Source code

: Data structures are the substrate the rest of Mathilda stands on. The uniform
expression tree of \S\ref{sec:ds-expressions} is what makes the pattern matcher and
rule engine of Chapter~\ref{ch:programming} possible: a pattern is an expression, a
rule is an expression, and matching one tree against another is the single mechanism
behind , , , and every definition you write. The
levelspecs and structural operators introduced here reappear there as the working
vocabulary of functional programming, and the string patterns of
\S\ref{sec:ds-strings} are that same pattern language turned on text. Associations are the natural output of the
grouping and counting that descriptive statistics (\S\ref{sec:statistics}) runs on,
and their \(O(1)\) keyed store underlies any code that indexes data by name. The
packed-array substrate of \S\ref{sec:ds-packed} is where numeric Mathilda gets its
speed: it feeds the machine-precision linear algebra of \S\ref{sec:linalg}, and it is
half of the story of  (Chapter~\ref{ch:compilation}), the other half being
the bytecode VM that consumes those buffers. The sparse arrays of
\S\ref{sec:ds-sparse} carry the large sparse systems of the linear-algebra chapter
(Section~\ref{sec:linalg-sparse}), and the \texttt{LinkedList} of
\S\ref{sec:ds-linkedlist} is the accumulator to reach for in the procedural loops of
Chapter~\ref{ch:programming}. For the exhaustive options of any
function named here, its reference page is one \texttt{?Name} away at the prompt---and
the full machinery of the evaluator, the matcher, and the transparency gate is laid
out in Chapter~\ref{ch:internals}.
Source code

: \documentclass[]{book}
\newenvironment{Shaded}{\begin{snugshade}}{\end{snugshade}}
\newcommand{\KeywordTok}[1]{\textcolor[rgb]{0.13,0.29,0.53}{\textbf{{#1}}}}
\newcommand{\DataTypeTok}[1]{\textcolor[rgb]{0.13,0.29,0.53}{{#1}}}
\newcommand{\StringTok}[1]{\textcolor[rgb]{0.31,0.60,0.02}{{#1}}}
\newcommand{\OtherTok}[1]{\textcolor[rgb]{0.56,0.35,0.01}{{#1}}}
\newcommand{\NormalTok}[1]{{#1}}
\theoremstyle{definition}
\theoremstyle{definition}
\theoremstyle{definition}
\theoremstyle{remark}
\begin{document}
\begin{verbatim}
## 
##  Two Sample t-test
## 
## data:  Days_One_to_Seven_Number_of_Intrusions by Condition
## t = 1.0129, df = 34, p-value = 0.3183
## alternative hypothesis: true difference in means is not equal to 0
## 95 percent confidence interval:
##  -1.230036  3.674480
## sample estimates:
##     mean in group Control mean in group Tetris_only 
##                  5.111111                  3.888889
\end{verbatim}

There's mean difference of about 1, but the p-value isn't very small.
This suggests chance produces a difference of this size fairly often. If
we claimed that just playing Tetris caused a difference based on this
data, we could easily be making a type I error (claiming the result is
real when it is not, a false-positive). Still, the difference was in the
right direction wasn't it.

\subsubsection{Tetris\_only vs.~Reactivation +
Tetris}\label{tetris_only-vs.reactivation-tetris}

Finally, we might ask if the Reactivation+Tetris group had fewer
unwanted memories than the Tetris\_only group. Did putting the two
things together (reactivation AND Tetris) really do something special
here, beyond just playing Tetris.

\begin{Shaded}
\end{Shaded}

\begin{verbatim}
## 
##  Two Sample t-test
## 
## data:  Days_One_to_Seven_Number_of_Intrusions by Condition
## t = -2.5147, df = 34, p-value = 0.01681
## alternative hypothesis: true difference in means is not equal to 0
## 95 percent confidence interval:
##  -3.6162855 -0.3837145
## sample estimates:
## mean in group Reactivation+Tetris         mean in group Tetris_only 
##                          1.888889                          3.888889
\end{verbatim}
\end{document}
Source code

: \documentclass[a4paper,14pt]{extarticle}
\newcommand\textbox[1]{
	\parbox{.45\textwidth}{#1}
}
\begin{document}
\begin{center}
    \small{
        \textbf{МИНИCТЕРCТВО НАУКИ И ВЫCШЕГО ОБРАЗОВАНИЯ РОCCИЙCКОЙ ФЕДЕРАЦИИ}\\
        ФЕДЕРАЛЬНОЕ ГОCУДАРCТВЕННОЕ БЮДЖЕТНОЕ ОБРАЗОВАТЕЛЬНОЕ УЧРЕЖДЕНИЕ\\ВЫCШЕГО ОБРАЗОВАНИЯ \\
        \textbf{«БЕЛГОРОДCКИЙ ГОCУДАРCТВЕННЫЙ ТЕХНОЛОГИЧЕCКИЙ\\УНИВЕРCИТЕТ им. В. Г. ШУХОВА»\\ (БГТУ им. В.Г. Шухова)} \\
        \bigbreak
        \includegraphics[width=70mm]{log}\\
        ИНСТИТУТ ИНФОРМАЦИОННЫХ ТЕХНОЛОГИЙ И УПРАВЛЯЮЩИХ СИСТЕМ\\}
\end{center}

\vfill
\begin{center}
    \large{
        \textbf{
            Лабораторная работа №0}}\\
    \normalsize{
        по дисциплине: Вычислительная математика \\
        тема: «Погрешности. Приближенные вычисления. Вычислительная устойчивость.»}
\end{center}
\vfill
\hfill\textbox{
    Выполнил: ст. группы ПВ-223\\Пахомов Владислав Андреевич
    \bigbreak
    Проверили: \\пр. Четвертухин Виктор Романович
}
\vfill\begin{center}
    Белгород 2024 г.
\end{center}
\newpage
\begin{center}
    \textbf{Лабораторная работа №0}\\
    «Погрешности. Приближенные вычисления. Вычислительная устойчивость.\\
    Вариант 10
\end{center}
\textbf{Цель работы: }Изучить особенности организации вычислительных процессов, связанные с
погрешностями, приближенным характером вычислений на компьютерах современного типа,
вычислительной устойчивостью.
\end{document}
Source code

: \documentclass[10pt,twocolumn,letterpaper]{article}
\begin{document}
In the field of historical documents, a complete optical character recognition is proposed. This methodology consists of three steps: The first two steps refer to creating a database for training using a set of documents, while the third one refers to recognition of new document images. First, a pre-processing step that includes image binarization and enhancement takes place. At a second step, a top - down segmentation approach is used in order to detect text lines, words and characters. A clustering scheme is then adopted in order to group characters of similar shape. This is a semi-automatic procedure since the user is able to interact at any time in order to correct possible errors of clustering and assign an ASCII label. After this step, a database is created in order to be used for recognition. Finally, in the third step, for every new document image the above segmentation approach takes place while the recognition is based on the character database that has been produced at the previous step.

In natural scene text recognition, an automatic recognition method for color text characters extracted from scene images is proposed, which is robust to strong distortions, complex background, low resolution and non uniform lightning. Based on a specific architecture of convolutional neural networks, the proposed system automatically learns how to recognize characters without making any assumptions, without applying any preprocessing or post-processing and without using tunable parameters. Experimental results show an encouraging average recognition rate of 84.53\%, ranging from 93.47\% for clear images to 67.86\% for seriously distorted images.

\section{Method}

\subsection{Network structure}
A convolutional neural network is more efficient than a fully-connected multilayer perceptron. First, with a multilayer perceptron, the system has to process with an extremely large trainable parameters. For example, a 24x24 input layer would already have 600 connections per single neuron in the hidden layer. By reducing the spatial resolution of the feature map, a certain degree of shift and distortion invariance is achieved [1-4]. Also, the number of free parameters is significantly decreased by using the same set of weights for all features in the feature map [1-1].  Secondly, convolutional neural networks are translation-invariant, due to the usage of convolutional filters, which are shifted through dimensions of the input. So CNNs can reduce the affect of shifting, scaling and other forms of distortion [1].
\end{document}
* * * *
◆ **ACTIVITY**: Search the material for the word "textbox" and copy every matching line.

◆ **SOLUTION TO THE PROBLEM**:
\newcommand\textbox[1]{
\hfill\textbox{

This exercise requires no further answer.